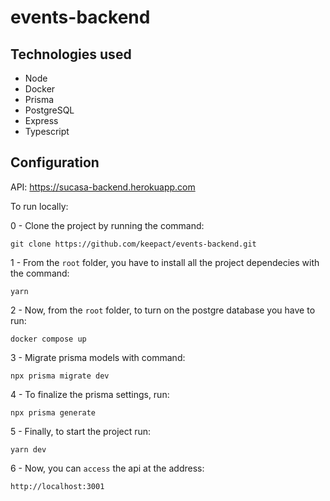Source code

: # events-backend

## Technologies used

- Node
- Docker
- Prisma
- PostgreSQL
- Express
- Typescript

## Configuration

API: https://sucasa-backend.herokuapp.com

To run locally:

0 - Clone the project by running the command:

    git clone https://github.com/keepact/events-backend.git

1 - From the ``root`` folder, you have to install all the project dependecies with the command:

    yarn

2 - Now, from the ``root`` folder, to turn on the postgre database you have to run:

    docker compose up
    
3 - Migrate prisma models with command:

    npx prisma migrate dev 
    
4 - To finalize the prisma settings, run:

    npx prisma generate 
    
5 - Finally, to start the project run:

    yarn dev    

6 -  Now, you can ``access`` the api at the address:

    http://localhost:3001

* * *

Hand back all the entries exactly, leaving out the pictures.

Source code

: # events-backend

## Technologies used

- Node
- Docker
- Prisma
- PostgreSQL
- Express
- Typescript

## Configuration

API: https://sucasa-backend.herokuapp.com

To run locally:

0 - Clone the project by running the command:

    git clone https://github.com/keepact/events-backend.git

1 - From the ``root`` folder, you have to install all the project dependecies with the command:

    yarn

2 - Now, from the ``root`` folder, to turn on the postgre database you have to run:

    docker compose up
    
3 - Migrate prisma models with command:

    npx prisma migrate dev 
    
4 - To finalize the prisma settings, run:

    npx prisma generate 
    
5 - Finally, to start the project run:

    yarn dev    

6 -  Now, you can ``access`` the api at the address:

    http://localhost:3001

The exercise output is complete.